All in all, it was show that the 1st half blew by and then slowed down a lot. Overall a fun show, but once again the 3 hours just hurts the momentum of a show.


----------



## Buffy The Vampire Slayer (May 31, 2011)

According to Ryan Satin, Vince McMahon was not at Raw tonight but Triple H and Paul Heyman was responsible for tonight's good show.


----------



## Fang 2 (Jan 30, 2017)

decent raw. intrested to see where rollins/braun goes


----------



## M1M2M3M4M5M6M7M8 (Dec 15, 2004)




----------



## rexmundi (Apr 1, 2012)

They are def. trying to make the fans hate rollins. This is his third time being a double champion, all stat padder reigns that amount to nothing. Since last November he may be the most overpushed wrestler in wwe history. And he still can't get the crowd to blow the roof off of the building. He is the epitome of Monday Night Meh. :Cocky

Braun def needed another pointless reign like the one he had with nicholaus. :eyeroll.

So lame.


----------



## Carter84 (Feb 4, 2018)

If Hunter and heyman done tonight's show can they fcking keep Vince in a retirement home and somehow get him to look after his grandkids or whatever , best show by a long stretch except the fcking ending Seth in hunters favorite so that's why he's get pushed to the moon , fcking hope Braun gives him those huge hands . 

Best show of the year by a long stretch .

Peace.


----------



## Carter84 (Feb 4, 2018)

M1M2M3M4M5M6M7M8 said:


>


Jesus Christ AJ nearly hit row z lol and festus doesn't usually get smashed like 
Hunters reaction to Seth getting made dual champ
:suckit:suckit


----------



## Lariatoh! (Apr 26, 2012)

TD Stinger said:


> Show Review:
> 
> 
> 
> ...


Maybe you can make the joke/observation that Jushin Liger is retiring at Wrestle Kingdom this year, so therefore WWE is again copying by having Rey retire at WM.


----------



## RainmakerV2 (Nov 8, 2017)

Ace said:


> Anderson and Gallows are morons for re-signing.
> 
> They were better off collecting checks than going on TV and getting humiliated like jobbers each week.
> 
> Being paid to sit at home would have been better than this.


Did you jack my sig for your av!!!


----------



## Ace (Aug 25, 2013)

RainmakerV2 said:


> Did you jack my sig for your av!!!


 Sorry man, I saw it on Reddit and only saw yours after I set it.

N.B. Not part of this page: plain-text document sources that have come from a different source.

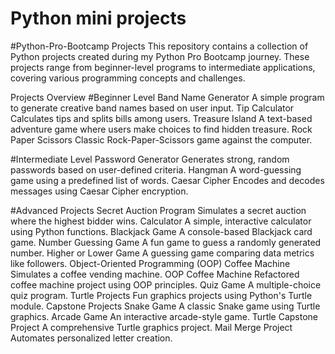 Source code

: # Python mini projects
#Python-Pro-Bootcamp Projects
This repository contains a collection of Python projects created during my Python Pro Bootcamp journey. These projects range from beginner-level programs to intermediate applications, covering various programming concepts and challenges.

Projects Overview
#Beginner Level
Band Name Generator
A simple program to generate creative band names based on user input.
Tip Calculator
Calculates tips and splits bills among users.
Treasure Island
A text-based adventure game where users make choices to find hidden treasure.
Rock Paper Scissors
Classic Rock-Paper-Scissors game against the computer.

#Intermediate Level
Password Generator
Generates strong, random passwords based on user-defined criteria.
Hangman
A word-guessing game using a predefined list of words.
Caesar Cipher
Encodes and decodes messages using Caesar Cipher encryption.

#Advanced Projects
Secret Auction Program
Simulates a secret auction where the highest bidder wins.
Calculator
A simple, interactive calculator using Python functions.
Blackjack Game
A console-based Blackjack card game.
Number Guessing Game
A fun game to guess a randomly generated number.
Higher or Lower Game
A guessing game comparing data metrics like followers.
Object-Oriented Programming (OOP)
Coffee Machine
Simulates a coffee vending machine.
OOP Coffee Machine
Refactored coffee machine project using OOP principles.
Quiz Game
A multiple-choice quiz program.
Turtle Projects
Fun graphics projects using Python's Turtle module.
Capstone Projects
Snake Game
A classic Snake game using Turtle graphics.
Arcade Game
An interactive arcade-style game.
Turtle Capstone Project
A comprehensive Turtle graphics project.
Mail Merge Project
Automates personalized letter creation.
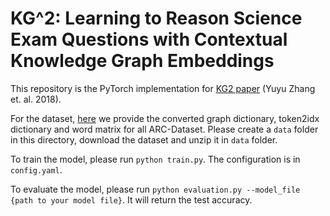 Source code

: # KG^2: Learning to Reason Science Exam Questions with Contextual Knowledge Graph Embeddings

This repository is the PyTorch implementation for [KG2 paper](https://arxiv.org/abs/1805.12393) (Yuyu Zhang et. al. 2018).

For the dataset, [here](https://drive.google.com/file/d/1BZu8KIVJWxa_ppk7yk-Uch0dT8vbjp_o/view?usp=sharing) we provide the converted graph dictionary, token2idx dictionary and word matrix for all ARC-Dataset. Please create a `data` folder in this directory, download the dataset and unzip it in `data` folder.

To train the model, please run `python train.py`. The configuration is in `config.yaml`. 

To evaluate the model, please run `python evaluation.py --model_file {path to your model file}`. It will return the test accuracy.  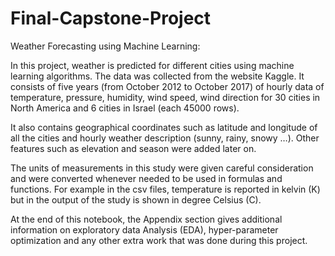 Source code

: # Final-Capstone-Project
Weather Forecasting using Machine Learning:


In this project, weather is predicted for different cities using machine learning algorithms. The data was collected from the website Kaggle.
It consists of five years (from October 2012 to October 2017) of hourly data of temperature, pressure, humidity, wind speed, wind direction for 30 cities 
in North America and 6 cities in Israel (each 45000 rows).

It also contains geographical coordinates such as latitude and longitude of all the cities and hourly weather description (sunny, rainy, snowy …). 
Other features such as elevation and season were added later on.

The units of measurements in this study were given careful consideration and were converted whenever needed to be used in formulas and functions. 
For example in the csv files, temperature is reported in kelvin (K) but in the output of the study is shown in degree Celsius (C).

At the end of this notebook, the Appendix section gives additional information on exploratory data Analysis (EDA), hyper-parameter optimization and 
any other extra work that was done during this project.

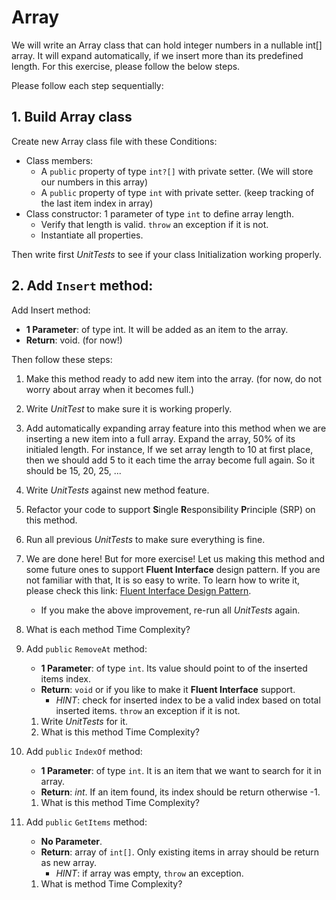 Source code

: # Array
We will write an Array class that can hold integer numbers in a nullable int[] array. It will expand automatically, if we insert more than its predefined length. For this exercise, please follow the below steps. 

Please follow each step sequentially:

## 1. Build Array class
Create new Array class file with these Conditions:
- Class members:
  - A `public` property of type `int?[]` with private setter. (We will store our numbers in this array)
  - A `public` property of type `int` with private setter. (keep tracking of the last item index in array)
- Class constructor: 1 parameter of type `int` to define array length.
  - Verify that length is valid. `throw` an exception if it is not.
  - Instantiate all properties.

Then write first *UnitTests* to see if your class Initialization working properly.

## 2. Add `Insert` method:
Add Insert method:
   - **1 Parameter**: of type int. It will be added as an item to the array.
   - **Return**: void. (for now!)

Then follow these steps:
   1. Make this method ready to add new item into the array. (for now, do not worry about array when it becomes full.)
   2. Write *UnitTest* to make sure it is working properly.
   3. Add automatically expanding array feature into this method when we are inserting a new item into a full array. Expand the array, 50% of its initialed length. For instance, If we set array length to 10 at first place, then we should add 5 to it each time the array become full again. So it should be 15, 20, 25, ...
   4. Write *UnitTests* against new method feature.
   5. Refactor your code to support **S**ingle **R**esponsibility **P**rinciple (SRP) on this method.
   6. Run all previous *UnitTests* to make sure everything is fine.
   7. We are done here! But for more exercise! Let us making this method and some future ones to support **Fluent Interface** design pattern. If you are not familiar with that, It is so easy to write. To learn how to write it, please check this link: [Fluent Interface Design Pattern](https://dotnettutorials.net/lesson/fluent-interface-design-pattern/).
      - If you make the above improvement, re-run all *UnitTests* again.
   8. What is each method Time Complexity?

3. Add `public` `RemoveAt` method:
   - **1 Parameter**: of type `int`. Its value should point to of the inserted items index.
   - **Return**: `void` or if you like to make it **Fluent Interface** support.
     - *HINT*: check for inserted index to be a valid index based on total inserted items. `throw` an exception if it is not.
   1. Write *UnitTests* for it.
   2. What is this method Time Complexity?

4. Add `public` `IndexOf` method:
   - **1 Parameter**: of type `int`.  It is an item that we want to search for it in array.
   - **Return**: *int*. If an item found, its index should be return otherwise -1.
   1. What is this method Time Complexity?

5. Add `public` `GetItems` method:
   - **No Parameter**.
   - **Return**: array of `int[]`. Only existing items in array should be return as new array.
     - *HINT*: if array was empty, `throw` an exception.
   1. What is method Time Complexity?
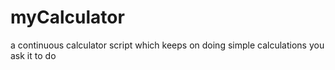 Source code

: # myCalculator
a continuous calculator script which keeps on doing simple calculations you ask it to do 
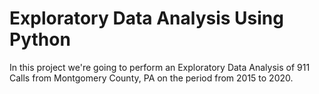 # Exploratory Data Analysis Using Python

In this project we're going to perform an Exploratory Data Analysis of 911 Calls from Montgomery County, PA on the period from 2015 to 2020.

It took 15 mins getting the right border, don't want to change now after putting that much time into it. Will be changed in a few days.


----------



## RainmakerV2 (Nov 8, 2017)

Ace said:


> Sorry man, I saw it on Reddit and only saw yours after I set it. It took 15 mins getting the right border, don't want to change now after putting that much time into it. Will be changed in a few days.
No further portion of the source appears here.